L’Encyclopédie de l’Univers Viking
GAURR
Gaurr est un terme masculin vieux-norrois à valeur péjorative, employé pour désigner un homme grossier, rustre ou pitoyable. Sa nuance exacte varie selon les contextes.
L’entrée repose sur des attestations historiques, lexicales ou documentaires solides, à replacer dans leur contexte.
Comprendre le terme
Le mot est attesté dans la tradition manuscrite nordique, notamment dans la Kormáks saga, ainsi que dans plusieurs récits d’inspiration ou de traduction romanesque. Il apparaît aussi dans des exclamations et des formules injurieuses. Les emplois relevés sont relativement peu fréquents dans les textes considérés comme des œuvres nordiques anciennes originales.
Contexte historique
Gaurr appartient au vocabulaire du vieux norrois médiéval et se rencontre surtout dans des textes narratifs conservés par des manuscrits du Moyen Âge nordique. Sa présence semble plus marquée dans certains romans et récits influencés par la littérature courtoise européenne que dans les textes les plus anciens.
Usage et fonction
Le terme sert principalement d’insulte ou d’épithète dépréciative. Dans des formules telles que « gaurr ! » ou « vandr gaurr ! », il renforce l’expression du mépris, de l’indignation ou de la réprobation.
Ce que l’on sait
Gaurr est un nom masculin. Les traductions anciennes et les glossaires lui attribuent des sens tels que « rustre », « individu grossier », « lourdaud » ou « pauvre type ». Le mot est attesté dans la Kormáks saga et dans plusieurs récits médiévaux, notamment des romans et des sagas tardives. Il peut être employé seul ou associé à un adjectif péjoratif.

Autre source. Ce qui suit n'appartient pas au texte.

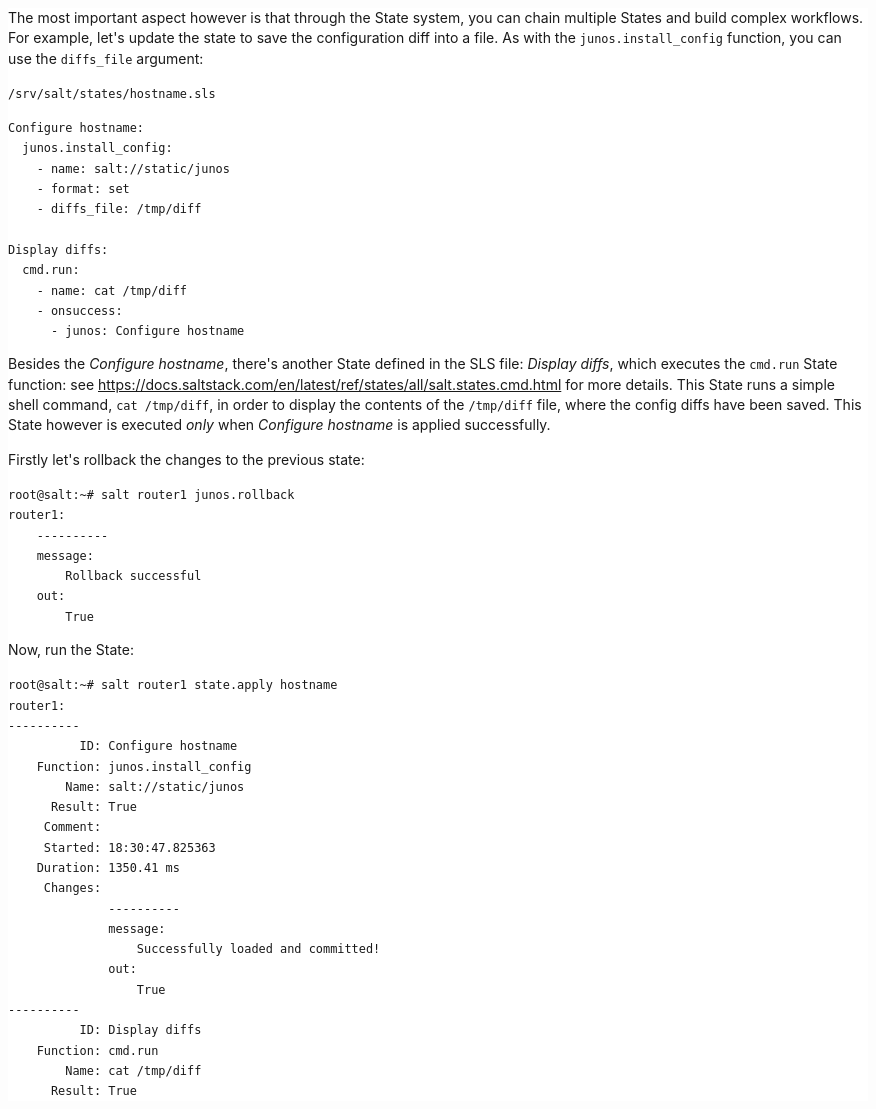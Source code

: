 The most important aspect however is that through the State system, you can chain multiple States and build complex 
workflows. For example, let's update the state to save the configuration diff into a file. As with the 
`junos.install_config` function, you can use the `diffs_file` argument:

`/srv/salt/states/hostname.sls`

```sls
Configure hostname:
  junos.install_config:
    - name: salt://static/junos
    - format: set
    - diffs_file: /tmp/diff

Display diffs:
  cmd.run:
    - name: cat /tmp/diff
    - onsuccess:
      - junos: Configure hostname
```

Besides the _Configure hostname_, there's another State defined in the SLS file: _Display diffs_, which executes the 
`cmd.run` State function: see https://docs.saltstack.com/en/latest/ref/states/all/salt.states.cmd.html for more details. 
This State runs a simple shell command, `cat /tmp/diff`, in order to display the contents of the `/tmp/diff` file, where 
the config diffs have been saved. This State however is executed _only_ when _Configure hostname_ is applied 
successfully.

Firstly let's rollback the changes to the previous state:

```bash
root@salt:~# salt router1 junos.rollback
router1:
    ----------
    message:
        Rollback successful
    out:
        True
```

Now, run the State:

```bash
root@salt:~# salt router1 state.apply hostname
router1:
----------
          ID: Configure hostname
    Function: junos.install_config
        Name: salt://static/junos
      Result: True
     Comment:
     Started: 18:30:47.825363
    Duration: 1350.41 ms
     Changes:
              ----------
              message:
                  Successfully loaded and committed!
              out:
                  True
----------
          ID: Display diffs
    Function: cmd.run
        Name: cat /tmp/diff
      Result: True
```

Idées reçues et confusions fréquentes
Gaurr ne désigne ni une créature surnaturelle ni une fonction sociale déterminée. Rien ne permet non plus d’en faire automatiquement un terme technique ou un titre.
À retenir
Terme vieux-norrois masculin et péjoratif. Sens principaux : rustre, grossier, lourdaud ou individu pitoyable. Attesté dans la Kormáks saga et dans des récits médiévaux, souvent tardifs ou influencés par des modèles romanesques. Sa nuance exacte dépend du contexte.